Nonetheless, it does not work as intended. What am I missing?

E. Faslo
  • 325
  • 5
  • 19

3 Answers3

3

Here' is final code after 12 hours of work , this will work for more than 100K rows and historical data

"""Author             :AMARNADH G(INDIA)
   Date last modified :2020-12-12
   Description        :Pulls Google Anlytics data with pagination and unsampled data
   Comments           :Dimentions, Metrics and DateRanges are dynamic in nature in which daterange is parameterised""" 

###GOOGLE ANALYICS V4

from apiclient.discovery import build
from oauth2client.service_account import ServiceAccountCredentials
from datetime import datetime, timedelta
import io

todayStr = datetime.today().strftime('%Y-%m-%d')
YstrdyInt = datetime.today() - timedelta(days=1)
YstrdyStr = datetime.strftime(YstrdyInt, '%Y-%m-%d')

SCOPES = ['https://www.googleapis.com/auth/analytics.readonly']
KEY_FILE_LOCATION = 'C:\\Users\Amarnadh\Desktop\Python\Secret.json'
VIEW_ID = 'XXXX'
PAGESIZE = 100000


def initialize_analyticsreporting():

    credentials = \
        ServiceAccountCredentials.from_json_keyfile_name(KEY_FILE_LOCATION,
            SCOPES)

  # Build the service object.

    analytics = build('analyticsreporting', 'v4',
                      credentials=credentials)

    return analytics


def get_PT(response):
    for report in response.get('reports', []):
        columnHeader = report.get('columnHeader', {})
        dimensionHeaders = columnHeader.get('dimensions', [])
        metricHeaders = columnHeader.get('metricHeader',
                {}).get('metricHeaderEntries', [])
        pageToken = report.get('nextPageToken', None)
        print str(pageToken) + ' at 43'
    return pageToken


def get_report(analytics, pageToken='unknown'):

    return analytics.reports().batchGet(body={'reportRequests': [{
        'viewId': VIEW_ID,
        'pageSize': PAGESIZE,
        'samplingLevel': 'LARGE',
        'pageToken': pageToken,
        'dateRanges': [{'startDate': '2020-10-11',
                       'endDate': '2020-12-11'}],
        'metrics': [{'expression': 'ga:sessions'}],
        'dimensions': [
            {'name': 'ga:longitude'},
            {'name': 'ga:latitude'},
            {'name': 'ga:country'},
            {'name': 'ga:region'},
            {'name': 'ga:date'},
            {'name': 'ga:pagePath'},
            ],
        }]}).execute()


def print_response(response):

    f = io.open('Essex_GA_Geo' + todayStr + '.txt', 'a+',
                encoding='utf-8')
    for report in response.get('reports', []):
        columnHeader = report.get('columnHeader', {})
        dimensionHeaders = columnHeader.get('dimensions', [])
        metricHeaders = columnHeader.get('metricHeader',
                {}).get('metricHeaderEntries', [])

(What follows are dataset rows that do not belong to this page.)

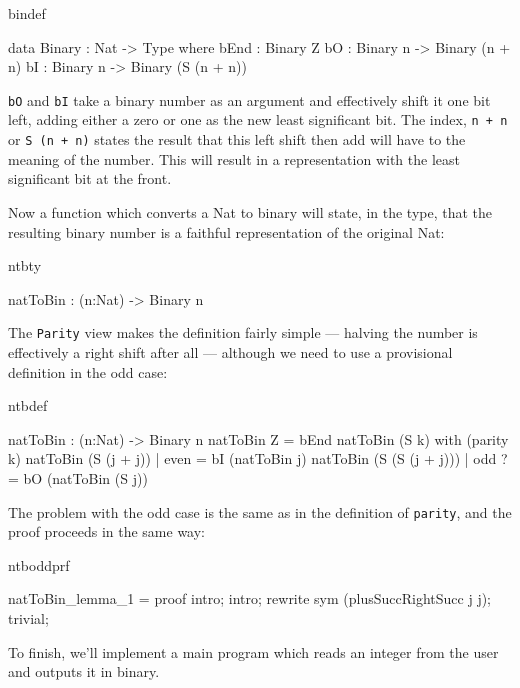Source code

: \begin{SaveVerbatim}{bindef}

data Binary : Nat -> Type where
   bEnd : Binary Z
   bO : Binary n -> Binary (n + n)
   bI : Binary n -> Binary (S (n + n))

\end{SaveVerbatim}

\noindent
\texttt{bO} and \texttt{bI} take a binary number as an argument and effectively shift it one bit
left, adding either a zero or one as the new least significant bit. The index,
\texttt{n + n} or \texttt{S (n + n)} states the result that this left shift then add will
have to the meaning of the number. This will result in a representation with
the least significant bit at the front.

Now a function which converts a Nat to binary will state, in the type, that the
resulting binary number is a faithful representation of the original Nat:

\begin{SaveVerbatim}{ntbty}

natToBin : (n:Nat) -> Binary n

\end{SaveVerbatim}

\noindent
The \texttt{Parity} view makes the definition fairly simple --- halving the
number is effectively a right shift after all --- although we need to use a
provisional definition in the odd case:

\begin{SaveVerbatim}{ntbdef}

natToBin : (n:Nat) -> Binary n
natToBin Z = bEnd
natToBin (S k) with (parity k)
   natToBin (S (j + j))     | even  = bI (natToBin j)
   natToBin (S (S (j + j))) | odd  ?= bO (natToBin (S j))

\end{SaveVerbatim}

\noindent
The problem with the odd case is the same as in the definition of \texttt{parity}, and
the proof proceeds in the same way:

\begin{SaveVerbatim}{ntboddprf}

natToBin_lemma_1 = proof {
    intro;
    intro;
    rewrite sym (plusSuccRightSucc j j);
    trivial;
}

\end{SaveVerbatim}

\noindent
To finish, we'll implement a main program which reads an integer from the user and
outputs it in binary. 

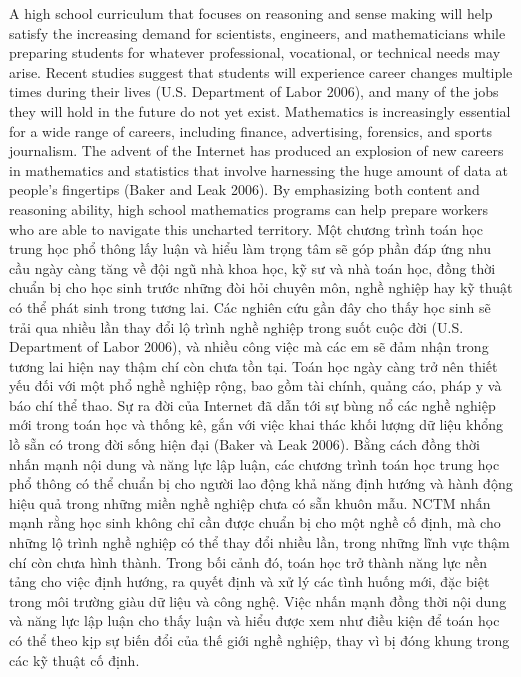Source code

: \documentclass[
  10pt,
  a4paper,
  landscape,
  twoside,
  openany
]{scrbook}
\newcommand{\EN}[1]{#1}
\newcommand{\VI}[1]{#1}
\newcommand{\NOTE}[1]{#1}
\begin{document}
\TriPara
{
\EN{A high school curriculum that focuses on reasoning and sense making will help satisfy the increasing demand for scientists, engineers, and mathematicians while preparing students for whatever professional, vocational, or technical needs may arise. Recent studies suggest that students will experience career changes multiple times during their lives (U.S. Department of Labor 2006), and many of the jobs they will hold in the future do not yet exist. Mathematics is increasingly essential for a wide range of careers, including finance, advertising, forensics, and sports journalism. The advent of the Internet has produced an explosion of new careers in mathematics and statistics that involve harnessing the huge amount of data at people's fingertips (Baker and Leak 2006). By emphasizing both content and reasoning ability, high school mathematics programs can help prepare workers who are able to navigate this uncharted territory.}
}
{
\VI{Một chương trình toán học trung học phổ thông lấy luận và hiểu làm trọng tâm sẽ góp phần đáp ứng nhu cầu ngày càng tăng về đội ngũ nhà khoa học, kỹ sư và nhà toán học, đồng thời chuẩn bị cho học sinh trước những đòi hỏi chuyên môn, nghề nghiệp hay kỹ thuật có thể phát sinh trong tương lai. Các nghiên cứu gần đây cho thấy học sinh sẽ trải qua nhiều lần thay đổi lộ trình nghề nghiệp trong suốt cuộc đời (U.S. Department of Labor 2006), và nhiều công việc mà các em sẽ đảm nhận trong tương lai hiện nay thậm chí còn chưa tồn tại. Toán học ngày càng trở nên thiết yếu đối với một phổ nghề nghiệp rộng, bao gồm tài chính, quảng cáo, pháp y và báo chí thể thao. Sự ra đời của Internet đã dẫn tới sự bùng nổ các nghề nghiệp mới trong toán học và thống kê, gắn với việc khai thác khối lượng dữ liệu khổng lồ sẵn có trong đời sống hiện đại (Baker và Leak 2006). Bằng cách đồng thời nhấn mạnh nội dung và năng lực lập luận, các chương trình toán học trung học phổ thông có thể chuẩn bị cho người lao động khả năng định hướng và hành động hiệu quả trong những miền nghề nghiệp chưa có sẵn khuôn mẫu.}
}
{
\NOTE{NCTM nhấn mạnh rằng học sinh không chỉ cần được chuẩn bị cho một nghề cố định, mà cho những lộ trình nghề nghiệp có thể thay đổi nhiều lần, trong những lĩnh vực thậm chí còn chưa hình thành. Trong bối cảnh đó, toán học trở thành năng lực nền tảng cho việc định hướng, ra quyết định và xử lý các tình huống mới, đặc biệt trong môi trường giàu dữ liệu và công nghệ. Việc nhấn mạnh đồng thời nội dung và năng lực lập luận cho thấy luận và hiểu được xem như điều kiện để toán học có thể theo kịp sự biến đổi của thế giới nghề nghiệp, thay vì bị đóng khung trong các kỹ thuật cố định.}
}
\end{document}
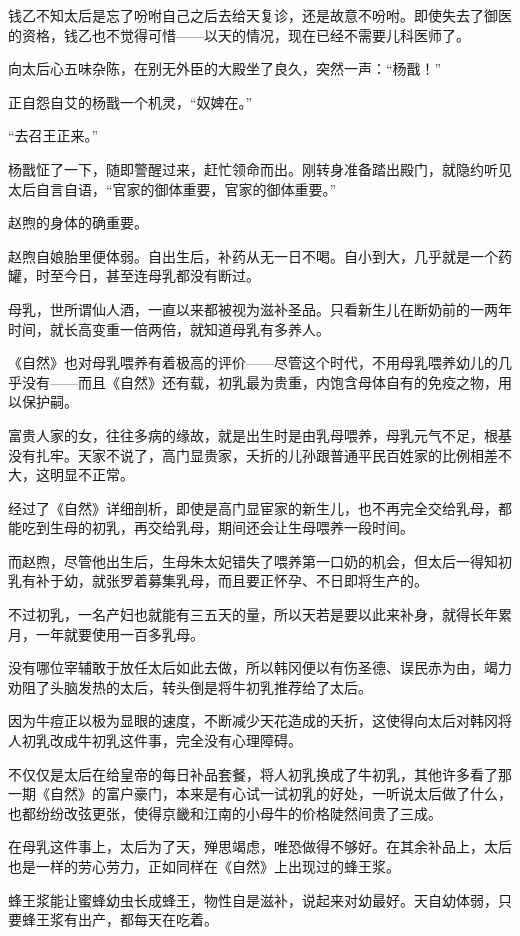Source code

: 钱乙不知太后是忘了吩咐自己之后去给天复诊，还是故意不吩咐。即使失去了御医的资格，钱乙也不觉得可惜——以天的情况，现在已经不需要儿科医师了。

向太后心五味杂陈，在别无外臣的大殿坐了良久，突然一声：“杨戬！”

正自怨自艾的杨戬一个机灵，“奴婢在。”

“去召王正来。”

杨戬怔了一下，随即警醒过来，赶忙领命而出。刚转身准备踏出殿门，就隐约听见太后自言自语，“官家的御体重要，官家的御体重要。”

赵煦的身体的确重要。

赵煦自娘胎里便体弱。自出生后，补药从无一日不喝。自小到大，几乎就是一个药罐，时至今日，甚至连母乳都没有断过。

母乳，世所谓仙人酒，一直以来都被视为滋补圣品。只看新生儿在断奶前的一两年时间，就长高变重一倍两倍，就知道母乳有多养人。

《自然》也对母乳喂养有着极高的评价——尽管这个时代，不用母乳喂养幼儿的几乎没有——而且《自然》还有载，初乳最为贵重，内饱含母体自有的免疫之物，用以保护嗣。

富贵人家的女，往往多病的缘故，就是出生时是由乳母喂养，母乳元气不足，根基没有扎牢。天家不说了，高门显贵家，夭折的儿孙跟普通平民百姓家的比例相差不大，这明显不正常。

经过了《自然》详细剖析，即使是高门显宦家的新生儿，也不再完全交给乳母，都能吃到生母的初乳，再交给乳母，期间还会让生母喂养一段时间。

而赵煦，尽管他出生后，生母朱太妃错失了喂养第一口奶的机会，但太后一得知初乳有补于幼，就张罗着募集乳母，而且要正怀孕、不日即将生产的。

不过初乳，一名产妇也就能有三五天的量，所以天若是要以此来补身，就得长年累月，一年就要使用一百多乳母。

没有哪位宰辅敢于放任太后如此去做，所以韩冈便以有伤圣德、误民赤为由，竭力劝阻了头脑发热的太后，转头倒是将牛初乳推荐给了太后。

因为牛痘正以极为显眼的速度，不断减少天花造成的夭折，这使得向太后对韩冈将人初乳改成牛初乳这件事，完全没有心理障碍。

不仅仅是太后在给皇帝的每日补品套餐，将人初乳换成了牛初乳，其他许多看了那一期《自然》的富户豪门，本来是有心试一试初乳的好处，一听说太后做了什么，也都纷纷改弦更张，使得京畿和江南的小母牛的价格陡然间贵了三成。

在母乳这件事上，太后为了天，殚思竭虑，唯恐做得不够好。在其余补品上，太后也是一样的劳心劳力，正如同样在《自然》上出现过的蜂王浆。

蜂王浆能让蜜蜂幼虫长成蜂王，物性自是滋补，说起来对幼最好。天自幼体弱，只要蜂王浆有出产，都每天在吃着。

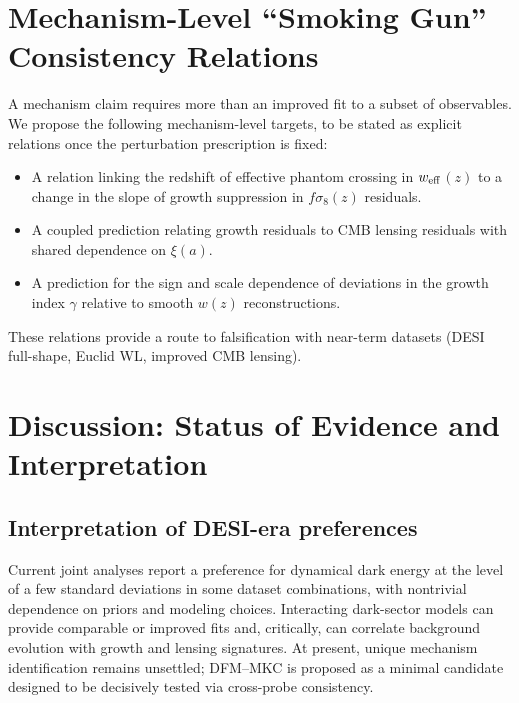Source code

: \documentclass[reprint,aps,prd,nofootinbib,superscriptaddress]{revtex4-2}
\newcommand{\wz}{\ensuremath{w(z)}\xspace}
\newcommand{\weff}{\ensuremath{w_{\rm eff}}\xspace}
\begin{document}
\section{Mechanism-Level ``Smoking Gun'' Consistency Relations}
\label{sec:smokinggun}

A mechanism claim requires more than an improved fit to a subset of observables.
We propose the following mechanism-level targets, to be stated as explicit relations once the perturbation prescription is fixed:

\begin{itemize}
\item A relation linking the redshift of effective phantom crossing in \weff$(z)$ to a change in the slope of growth suppression in $f\sigma_8(z)$ residuals.
\item A coupled prediction relating growth residuals to CMB lensing residuals with shared dependence on $\xi(a)$.
\item A prediction for the sign and scale dependence of deviations in the growth index $\gamma$ relative to smooth \wz reconstructions.
\end{itemize}

These relations provide a route to falsification with near-term datasets (DESI full-shape, Euclid WL, improved CMB lensing).

\section{Discussion: Status of Evidence and Interpretation}
\label{sec:discussion}

\subsection{Interpretation of DESI-era preferences}

Current joint analyses report a preference for dynamical dark energy at the level of a few standard deviations in some dataset combinations, with nontrivial dependence on priors and modeling choices.
Interacting dark-sector models can provide comparable or improved fits and, critically, can correlate background evolution with growth and lensing signatures.
At present, unique mechanism identification remains unsettled; DFM--MKC is proposed as a minimal candidate designed to be decisively tested via cross-probe consistency.
\end{document}
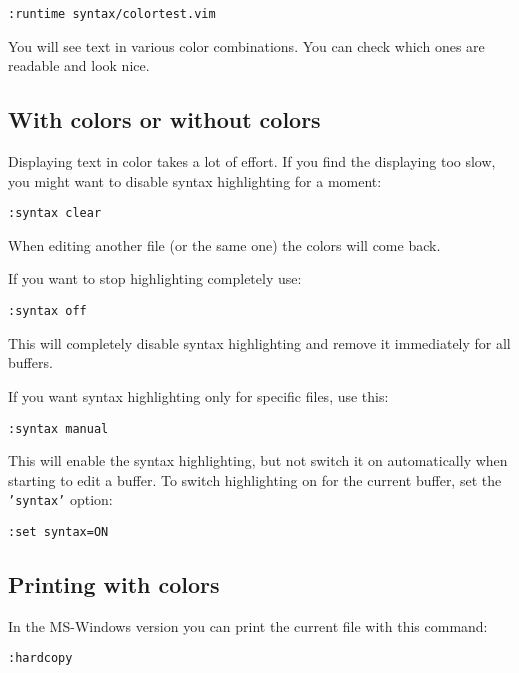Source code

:  \begin{Verbatim}[samepage=true]
 :runtime syntax/colortest.vim
 \end{Verbatim}

You will see text in various color combinations.
You can check which ones are readable and look nice.

\subsection{With colors or without colors}

Displaying text in color takes a lot of effort.
If you find the displaying too slow, you might want to disable syntax highlighting for a moment:

\begin{Verbatim}[samepage=true]
 :syntax clear
\end{Verbatim}

When editing another file (or the same one) the colors will come back.

\label{:syn-off}
If you want to stop highlighting completely use:

 \begin{Verbatim}[samepage=true]
 :syntax off
 \end{Verbatim}

This will completely disable syntax highlighting and remove it immediately for all buffers.

\label{:syn-manual}
If you want syntax highlighting only for specific files, use this:

 \begin{Verbatim}[samepage=true]
 :syntax manual
 \end{Verbatim}

This will enable the syntax highlighting, but not switch it on automatically when starting to edit a buffer.
To switch highlighting on for the current buffer, set the \texttt{'syntax'} option:

 \begin{Verbatim}[samepage=true]
 :set syntax=ON
 \end{Verbatim}

\subsection{Printing with colors}
\label{syntax-printing}
In the MS-Windows version you can print the current file with this command:

 \begin{Verbatim}[samepage=true]
 :hardcopy
 \end{Verbatim}

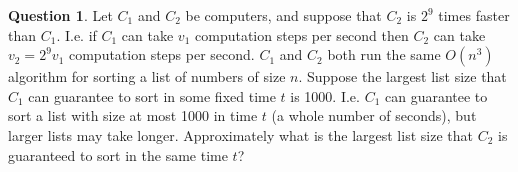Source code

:\documentclass{article}
\theoremstyle{definition}
\newtheorem{Q}{Question}
\begin{document}
\begin{Q}
Let $C_1$ and $C_2$ be computers, and suppose that $C_2$ is $2^9$ times faster than $C_1$. I.e. if $C_1$ can take $v_1$ computation steps per second then $C_2$ can take $v_2=2^9v_1$ computation steps per second. $C_1$ and $C_2$ both run the same $O(n^3)$ algorithm for sorting a list of numbers of size $n$. Suppose the largest list size that $C_1$ can guarantee to sort in some fixed time $t$ is 1000. I.e. $C_1$ can guarantee to sort a list with size at most 1000 in time $t$ (a whole number of seconds), but larger lists may take longer. Approximately what is the largest list size that $C_2$ is guaranteed to sort in the same time $t$?  
\end{Q}
\begin{comment}
\textbf{Solution}
Let $n_i$ be the largest list size that $C_i$ is guaranteed to sort within time $t$, for $i\in\{1,2\}$. Since the algorithm is $O(n^3)$, there is a constant $c$ such that the run time on a list of length $n$ is at most $cn^3$. The number of computation steps $C_i$ can take in time $t$ is $v_it$. So $n_i = \max \{n : cn^3\leq v_it\}$. I.e. $n_1 = \lfloor (\frac{v_1t}{c})^{\frac{1}{3}} \rfloor$, and $n_2 = \lfloor (\frac{v_2t}{c})^{\frac{1}{3}} \rfloor$. But $v_2 = 2^9v_1$, and so $n_2 = \lfloor (\frac{2^9v_1t}{c})^{\frac{1}{3}} \rfloor \approx 2^3\lfloor (\frac{v_1t}{c})^{\frac{1}{3}} \rfloor = 2^3n_1$. We are told $n_1 = 1000$, so $n_2\approx 2^3\times 1000 = 8000$. 

  
\end{comment}
\end{document}
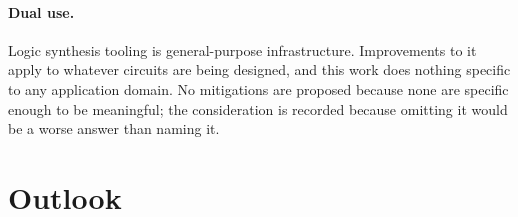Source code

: \paragraph{Dual use.}
Logic synthesis tooling is general-purpose infrastructure. Improvements to it apply to
whatever circuits are being designed, and this work does nothing specific to any application
domain. No mitigations are proposed because none are specific enough to be meaningful; the
consideration is recorded because omitting it would be a worse answer than naming it.


\section{Outlook}
\label{sec:discussion:outlook}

    # pageToken=report.get('nextPageToken', None)

    # rint(pageToken)

        print columnHeader

      # writing dimention header

        for D_header in dimensionHeaders:
            f.write(str.capitalize(str.replace(D_header, 'ga:', ''))
                    + '|')

        # print(D_header)

        for M_header in list(columnHeader['metricHeader'
                             ]['metricHeaderEntries']):
            f.write(str.capitalize(str.replace(M_header['name'], 'ga:',
                    '')) + '|')

        f.write('\n')

        for row in report.get('data', {}).get('rows', []):
            dimensions = row.get('dimensions', [])
            Metrics = row.get('metrics', [])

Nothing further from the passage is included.